## Exercise brief
Where "scroll" appears in a line of the entries below, that line should be copied.

[Start of Attachment]

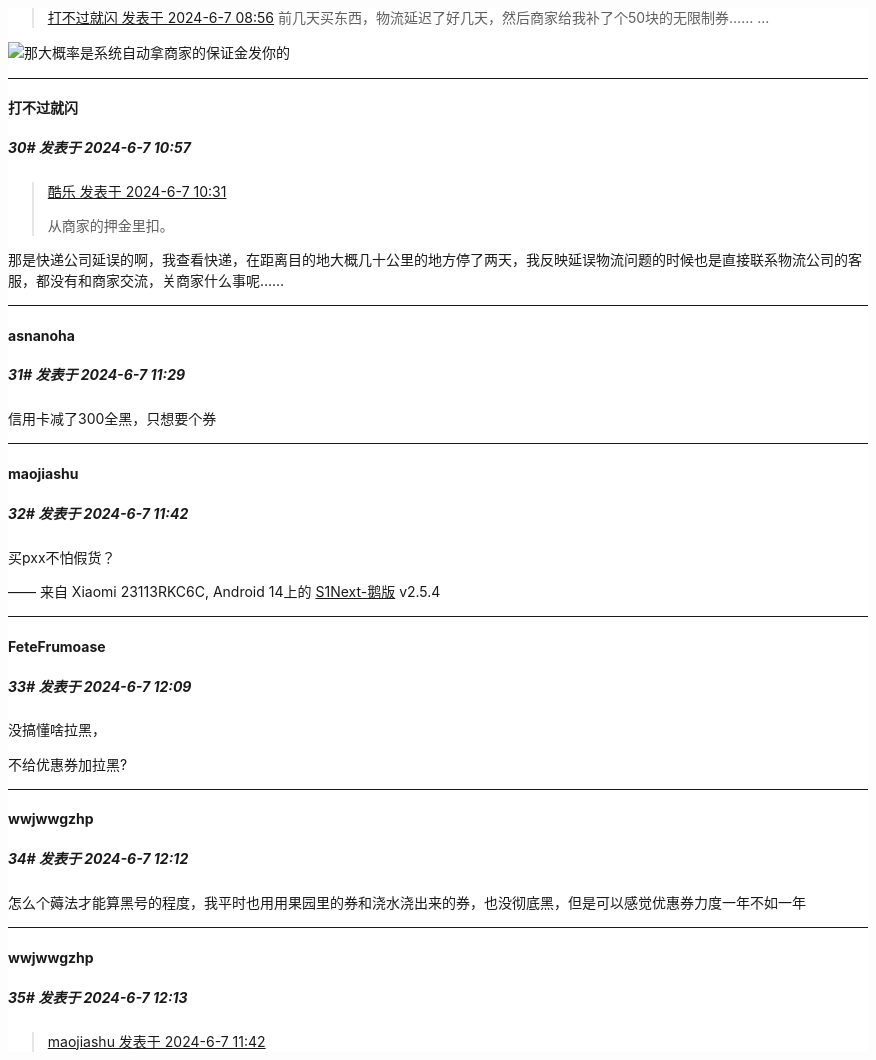 <blockquote><a href="httphttps://bbs.saraba1st.com/2b/forum.php?mod=redirect&amp;goto=findpost&amp;pid=65138961&amp;ptid=2186477" target="_blank">打不过就闪 发表于 2024-6-7 08:56</a>
前几天买东西，物流延迟了好几天，然后商家给我补了个50块的无限制券…… ...</blockquote>
<img src="https://static.saraba1st.com/image/smiley/face2017/067.png" referrerpolicy="no-referrer">那大概率是系统自动拿商家的保证金发你的

*****

####  打不过就闪  
##### 30#       发表于 2024-6-7 10:57

<blockquote><a href="httphttps://bbs.saraba1st.com/2b/forum.php?mod=redirect&amp;goto=findpost&amp;pid=65140002&amp;ptid=2186477" target="_blank">酷乐 发表于 2024-6-7 10:31</a>

从商家的押金里扣。</blockquote>
那是快递公司延误的啊，我查看快递，在距离目的地大概几十公里的地方停了两天，我反映延误物流问题的时候也是直接联系物流公司的客服，都没有和商家交流，关商家什么事呢……

*****

####  asnanoha  
##### 31#       发表于 2024-6-7 11:29

信用卡减了300全黑，只想要个券

*****

####  maojiashu  
##### 32#       发表于 2024-6-7 11:42

买pxx不怕假货？

—— 来自 Xiaomi 23113RKC6C, Android 14上的 [S1Next-鹅版](https://github.com/ykrank/S1-Next/releases) v2.5.4

*****

####  FeteFrumoase  
##### 33#       发表于 2024-6-7 12:09

没搞懂啥拉黑，

不给优惠券加拉黑?

*****

####  wwjwwgzhp  
##### 34#       发表于 2024-6-7 12:12

怎么个薅法才能算黑号的程度，我平时也用用果园里的券和浇水浇出来的券，也没彻底黑，但是可以感觉优惠券力度一年不如一年

*****

####  wwjwwgzhp  
##### 35#       发表于 2024-6-7 12:13

<blockquote><a href="httphttps://bbs.saraba1st.com/2b/forum.php?mod=redirect&amp;goto=findpost&amp;pid=65140984&amp;ptid=2186477" target="_blank">maojiashu 发表于 2024-6-7 11:42</a>
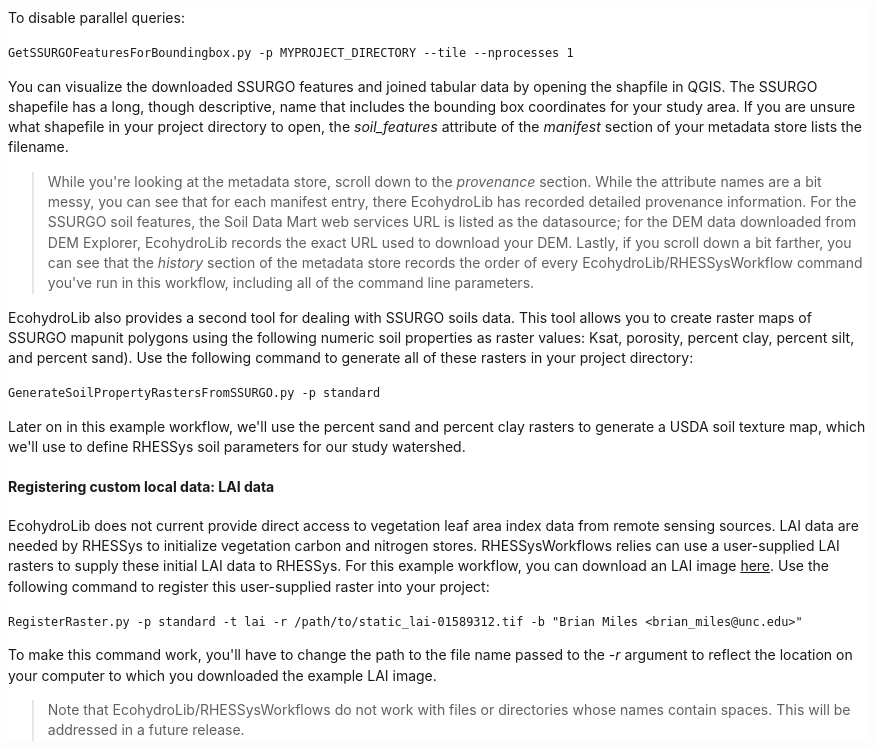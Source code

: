 To disable parallel queries:

    GetSSURGOFeaturesForBoundingbox.py -p MYPROJECT_DIRECTORY --tile --nprocesses 1

You can visualize the downloaded SSURGO features and joined tabular
data by opening the shapfile in QGIS.  The SSURGO shapefile has a
long, though descriptive, name that includes the bounding box
coordinates for your study area.  If you are unsure what shapefile in
your project directory to open, the *soil_features* attribute of the
*manifest* section of your metadata store lists the filename.  

> While you're looking at the metadata store, scroll down to the
> *provenance* section.  While the attribute names are a bit messy,
> you can see that for each manifest entry, there EcohydroLib has
> recorded detailed provenance information.  For the SSURGO soil
> features, the Soil Data Mart web services URL is listed as the
> datasource; for the DEM data downloaded from DEM Explorer,
> EcohydroLib records the exact URL used to download your DEM.
> Lastly, if you scroll down a bit farther, you can see that the
> *history* section of the metadata store records the order of every
> EcohydroLib/RHESSysWorkflow command you've run in this workflow,
> including all of the command line parameters.

EcohydroLib also provides a second tool for dealing with SSURGO soils
data.  This tool allows you to create raster maps of SSURGO mapunit
polygons using the following numeric soil properties as raster values:
Ksat, porosity, percent clay, percent silt, and percent sand).  Use
the following command to generate all of these rasters in your project
directory:

    GenerateSoilPropertyRastersFromSSURGO.py -p standard

Later on in this example workflow, we'll use the percent sand and
percent clay rasters to generate a USDA soil texture map, which we'll
use to define RHESSys soil parameters for our study watershed.

#### Registering custom local data: LAI data 

EcohydroLib does not current provide direct access to vegetation leaf
area index data from remote sensing sources.  LAI data are needed by RHESSys
to initialize vegetation carbon and nitrogen stores.  RHESSysWorkflows
relies can use a user-supplied LAI rasters to supply these initial LAI
data to RHESSys.  For this example workflow, you can download an LAI
image
[here](https://docs.google.com/file/d/0B7aK-9pTSLS-eEJaZXctaEtkb2s/edit?usp=sharing).
Use the following command to register this user-supplied raster into
your project:

    RegisterRaster.py -p standard -t lai -r /path/to/static_lai-01589312.tif -b "Brian Miles <brian_miles@unc.edu>"

To make this command work, you'll have to change the path to the file
name passed to the *-r* argument to reflect the location on your
computer to which you downloaded the example LAI image.  

> Note that EcohydroLib/RHESSysWorkflows do not work with files or
> directories whose names contain spaces.  This will be addressed in a
> future release.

[End of Attachment]

## Solved exercise
> While you're looking at the metadata store, scroll down to the
> Lastly, if you scroll down a bit farther, you can see that the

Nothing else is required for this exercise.